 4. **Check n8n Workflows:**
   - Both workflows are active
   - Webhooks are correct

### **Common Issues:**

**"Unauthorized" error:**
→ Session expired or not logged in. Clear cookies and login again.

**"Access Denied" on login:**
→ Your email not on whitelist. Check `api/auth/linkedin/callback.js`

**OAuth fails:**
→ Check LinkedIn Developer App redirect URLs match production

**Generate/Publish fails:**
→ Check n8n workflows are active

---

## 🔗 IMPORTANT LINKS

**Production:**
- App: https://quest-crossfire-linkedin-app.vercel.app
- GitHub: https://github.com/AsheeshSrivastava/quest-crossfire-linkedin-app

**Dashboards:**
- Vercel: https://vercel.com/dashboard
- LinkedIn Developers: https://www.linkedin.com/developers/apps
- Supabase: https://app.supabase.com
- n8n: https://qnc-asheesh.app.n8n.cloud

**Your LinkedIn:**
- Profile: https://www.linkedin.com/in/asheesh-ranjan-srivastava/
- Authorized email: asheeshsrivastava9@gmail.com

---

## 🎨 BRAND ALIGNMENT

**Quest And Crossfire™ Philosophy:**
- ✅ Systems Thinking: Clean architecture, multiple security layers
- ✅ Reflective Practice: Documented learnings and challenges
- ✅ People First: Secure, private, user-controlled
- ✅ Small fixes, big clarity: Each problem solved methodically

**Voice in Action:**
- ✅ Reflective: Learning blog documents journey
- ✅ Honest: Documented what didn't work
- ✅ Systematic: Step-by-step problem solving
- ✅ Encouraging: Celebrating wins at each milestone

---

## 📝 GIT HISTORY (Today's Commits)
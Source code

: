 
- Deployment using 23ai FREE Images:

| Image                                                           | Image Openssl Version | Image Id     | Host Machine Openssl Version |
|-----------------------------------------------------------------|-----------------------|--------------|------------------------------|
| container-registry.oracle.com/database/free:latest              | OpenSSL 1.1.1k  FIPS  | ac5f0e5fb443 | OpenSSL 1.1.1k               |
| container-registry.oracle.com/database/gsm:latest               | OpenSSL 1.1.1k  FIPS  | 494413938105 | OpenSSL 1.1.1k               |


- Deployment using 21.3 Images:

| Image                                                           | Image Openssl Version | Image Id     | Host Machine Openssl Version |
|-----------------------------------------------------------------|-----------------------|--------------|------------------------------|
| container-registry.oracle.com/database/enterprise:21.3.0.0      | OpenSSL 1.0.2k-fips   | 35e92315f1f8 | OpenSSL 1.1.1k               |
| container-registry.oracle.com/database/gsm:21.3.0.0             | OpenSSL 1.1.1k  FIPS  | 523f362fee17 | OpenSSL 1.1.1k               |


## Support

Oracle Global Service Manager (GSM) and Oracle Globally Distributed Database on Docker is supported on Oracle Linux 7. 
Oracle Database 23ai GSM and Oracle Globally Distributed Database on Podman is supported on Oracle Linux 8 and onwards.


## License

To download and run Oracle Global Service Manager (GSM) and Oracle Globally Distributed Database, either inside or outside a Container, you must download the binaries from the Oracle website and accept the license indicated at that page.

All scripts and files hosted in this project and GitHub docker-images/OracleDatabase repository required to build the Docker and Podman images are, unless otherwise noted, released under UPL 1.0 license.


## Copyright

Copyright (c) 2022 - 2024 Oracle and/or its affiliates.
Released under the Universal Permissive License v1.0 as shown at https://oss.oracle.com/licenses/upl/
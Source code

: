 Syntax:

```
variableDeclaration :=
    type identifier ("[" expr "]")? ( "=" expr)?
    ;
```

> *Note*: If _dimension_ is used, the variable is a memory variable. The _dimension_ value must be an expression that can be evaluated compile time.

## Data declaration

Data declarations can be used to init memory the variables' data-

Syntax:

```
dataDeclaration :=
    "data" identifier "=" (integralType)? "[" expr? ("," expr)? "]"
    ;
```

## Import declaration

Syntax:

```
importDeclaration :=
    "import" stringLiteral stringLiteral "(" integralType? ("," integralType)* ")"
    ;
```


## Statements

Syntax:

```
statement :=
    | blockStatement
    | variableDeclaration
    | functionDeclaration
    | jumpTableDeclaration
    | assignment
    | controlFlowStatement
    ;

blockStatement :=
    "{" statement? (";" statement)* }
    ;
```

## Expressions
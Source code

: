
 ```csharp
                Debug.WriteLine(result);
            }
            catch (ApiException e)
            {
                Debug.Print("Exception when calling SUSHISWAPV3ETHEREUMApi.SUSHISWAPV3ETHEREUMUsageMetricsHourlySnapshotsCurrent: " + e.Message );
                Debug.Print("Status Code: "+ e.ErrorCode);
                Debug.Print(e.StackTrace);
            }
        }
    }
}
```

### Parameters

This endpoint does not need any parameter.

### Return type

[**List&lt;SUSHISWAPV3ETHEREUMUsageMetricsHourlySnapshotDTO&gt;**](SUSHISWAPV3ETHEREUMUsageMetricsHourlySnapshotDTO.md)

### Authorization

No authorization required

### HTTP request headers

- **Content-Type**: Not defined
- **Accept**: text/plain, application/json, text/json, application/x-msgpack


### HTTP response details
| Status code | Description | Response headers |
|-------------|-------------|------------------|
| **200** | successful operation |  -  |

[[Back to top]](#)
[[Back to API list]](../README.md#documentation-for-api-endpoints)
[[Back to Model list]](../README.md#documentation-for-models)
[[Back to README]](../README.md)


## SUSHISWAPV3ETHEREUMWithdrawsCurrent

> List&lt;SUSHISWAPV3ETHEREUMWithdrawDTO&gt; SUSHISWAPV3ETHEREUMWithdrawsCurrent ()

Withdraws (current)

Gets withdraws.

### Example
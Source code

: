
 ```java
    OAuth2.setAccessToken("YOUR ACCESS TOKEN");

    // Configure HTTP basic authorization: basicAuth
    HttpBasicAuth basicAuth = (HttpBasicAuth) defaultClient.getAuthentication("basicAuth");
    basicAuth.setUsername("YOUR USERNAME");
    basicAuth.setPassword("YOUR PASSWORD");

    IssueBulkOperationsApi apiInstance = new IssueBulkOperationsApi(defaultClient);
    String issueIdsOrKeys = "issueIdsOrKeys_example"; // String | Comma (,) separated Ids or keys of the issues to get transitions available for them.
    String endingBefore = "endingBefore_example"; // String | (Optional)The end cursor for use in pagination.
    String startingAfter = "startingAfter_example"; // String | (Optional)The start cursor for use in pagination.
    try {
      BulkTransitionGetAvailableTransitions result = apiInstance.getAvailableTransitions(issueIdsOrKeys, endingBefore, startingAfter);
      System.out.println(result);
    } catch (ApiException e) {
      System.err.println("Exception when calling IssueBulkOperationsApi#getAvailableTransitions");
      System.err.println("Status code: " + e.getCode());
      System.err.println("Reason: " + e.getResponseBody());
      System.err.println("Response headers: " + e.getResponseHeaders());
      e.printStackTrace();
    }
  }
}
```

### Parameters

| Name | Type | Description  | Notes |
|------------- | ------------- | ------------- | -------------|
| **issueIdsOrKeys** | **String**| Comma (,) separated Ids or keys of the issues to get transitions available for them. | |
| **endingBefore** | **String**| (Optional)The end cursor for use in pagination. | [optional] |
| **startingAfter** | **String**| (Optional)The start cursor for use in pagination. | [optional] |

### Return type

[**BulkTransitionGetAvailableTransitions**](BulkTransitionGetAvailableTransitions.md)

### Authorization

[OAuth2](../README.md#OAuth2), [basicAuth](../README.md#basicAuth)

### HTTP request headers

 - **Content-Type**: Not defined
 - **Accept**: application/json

Task prompt:
If a line in the material above holds the word "Documented", count it, then give the total as a bare number.

Response box:
2